The rule is the accounting sector’s core response to the global financial crisis to avoid banks having to be rescued by taxpayers when loans turn bad en masse in a downturn like the one Britain and other countries now face
Known as IFRS9, it is mandatory in over 100 countries, including the European Union and Britain, but not in the United States, where there is a tougher version with full upfront provisioning for expected losses.
“Obviously IFRS 9 is an issue for us and all banks in terms of how we recognise any provision,” Alison Rose, chief executive of the Royal Bank of Scotland, said on Tuesday.
“I think it’s too early to say how that will evolve,” she told a banking conference.
Reuters reported last week that banks were pressing British policymakers for the rule to be eased.
Upfront provisioning is considered an expense and therefore cuts into profits and core capital.
The Bank of England’s Prudential Regulation Authority (PRA) sets capital requirements and its transitional relief for banks implementing IFRS 9 is now winding down.
The BoE’s Financial Policy Committee, which has powers to order regulators to take action, meets on Thursday with a statement due on March 24.
The BoE had no comment ahead of the meeting.
After the industry requests, the Bank is expected to be alert to the accounting issue and in discussion with the banks.
“If they were minded, the PRA could go back up to a higher level of transitional relief,” said Philippa Kelly, head of financial services at the ICAEW, a professional accounting body.
The government may also need to give some guidance that a loan to a company that is now facing temporary difficulties due to coronavirus does not require more provisioning.

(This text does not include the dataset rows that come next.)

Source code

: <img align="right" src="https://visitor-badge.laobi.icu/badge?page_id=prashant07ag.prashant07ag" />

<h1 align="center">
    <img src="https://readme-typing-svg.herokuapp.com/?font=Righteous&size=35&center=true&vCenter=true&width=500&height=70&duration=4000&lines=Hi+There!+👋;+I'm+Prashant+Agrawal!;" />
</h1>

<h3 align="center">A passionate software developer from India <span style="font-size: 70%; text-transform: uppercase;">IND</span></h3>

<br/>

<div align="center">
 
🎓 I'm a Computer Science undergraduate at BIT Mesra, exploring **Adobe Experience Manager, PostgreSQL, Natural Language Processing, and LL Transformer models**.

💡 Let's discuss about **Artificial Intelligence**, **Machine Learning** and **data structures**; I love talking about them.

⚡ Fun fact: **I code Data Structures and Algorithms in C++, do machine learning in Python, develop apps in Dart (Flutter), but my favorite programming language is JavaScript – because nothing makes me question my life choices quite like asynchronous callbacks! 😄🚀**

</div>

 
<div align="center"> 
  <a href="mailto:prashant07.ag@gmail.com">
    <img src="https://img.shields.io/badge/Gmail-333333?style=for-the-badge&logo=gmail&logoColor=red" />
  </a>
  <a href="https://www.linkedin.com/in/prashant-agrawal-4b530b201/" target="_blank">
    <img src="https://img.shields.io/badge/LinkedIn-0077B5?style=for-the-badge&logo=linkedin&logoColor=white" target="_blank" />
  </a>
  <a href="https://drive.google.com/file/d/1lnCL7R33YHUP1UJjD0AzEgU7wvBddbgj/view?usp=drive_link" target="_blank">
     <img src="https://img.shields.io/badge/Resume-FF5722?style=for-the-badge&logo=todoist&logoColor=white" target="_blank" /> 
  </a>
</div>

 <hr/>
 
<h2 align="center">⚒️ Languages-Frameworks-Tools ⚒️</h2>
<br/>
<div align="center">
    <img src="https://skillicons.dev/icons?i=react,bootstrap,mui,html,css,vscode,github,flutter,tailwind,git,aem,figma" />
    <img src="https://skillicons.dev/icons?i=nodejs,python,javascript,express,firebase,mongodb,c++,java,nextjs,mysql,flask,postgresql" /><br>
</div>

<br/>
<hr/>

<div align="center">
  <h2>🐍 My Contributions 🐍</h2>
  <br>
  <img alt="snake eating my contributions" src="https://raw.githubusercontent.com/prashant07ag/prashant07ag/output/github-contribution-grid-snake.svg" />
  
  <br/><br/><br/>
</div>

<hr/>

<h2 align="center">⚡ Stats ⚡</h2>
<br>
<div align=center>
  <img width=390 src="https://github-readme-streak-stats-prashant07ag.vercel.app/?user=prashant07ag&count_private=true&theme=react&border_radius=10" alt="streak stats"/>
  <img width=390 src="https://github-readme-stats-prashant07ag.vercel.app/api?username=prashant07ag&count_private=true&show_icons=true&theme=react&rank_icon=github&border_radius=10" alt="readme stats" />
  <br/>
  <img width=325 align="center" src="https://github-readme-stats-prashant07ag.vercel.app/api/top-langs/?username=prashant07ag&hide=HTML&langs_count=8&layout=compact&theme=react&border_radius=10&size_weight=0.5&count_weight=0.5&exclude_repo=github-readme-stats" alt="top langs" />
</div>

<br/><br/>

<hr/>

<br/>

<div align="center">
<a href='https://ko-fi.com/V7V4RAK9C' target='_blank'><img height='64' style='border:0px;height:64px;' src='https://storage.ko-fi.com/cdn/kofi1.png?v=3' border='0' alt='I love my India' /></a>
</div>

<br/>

IFRS 9 has faced criticism in Europe that it would be “pro-cyclical” or accentuate crises by forcing lenders to provision more in a crisis when capital is already being depleted.
“This will be the first crisis to test the standard in terms of procyclicality and how investors can engage with it,” Kelly said.
Euro zone finance ministers said on Monday they welcomed last week’s statements from regulators that they will be “flexible” in applying capital rules on banks, and alluded to the accounting rule.
“Such flexibility is needed to avoid, as much as possible, pro-cyclical, unintended consequences for the financial sector,” the Eurogroup said.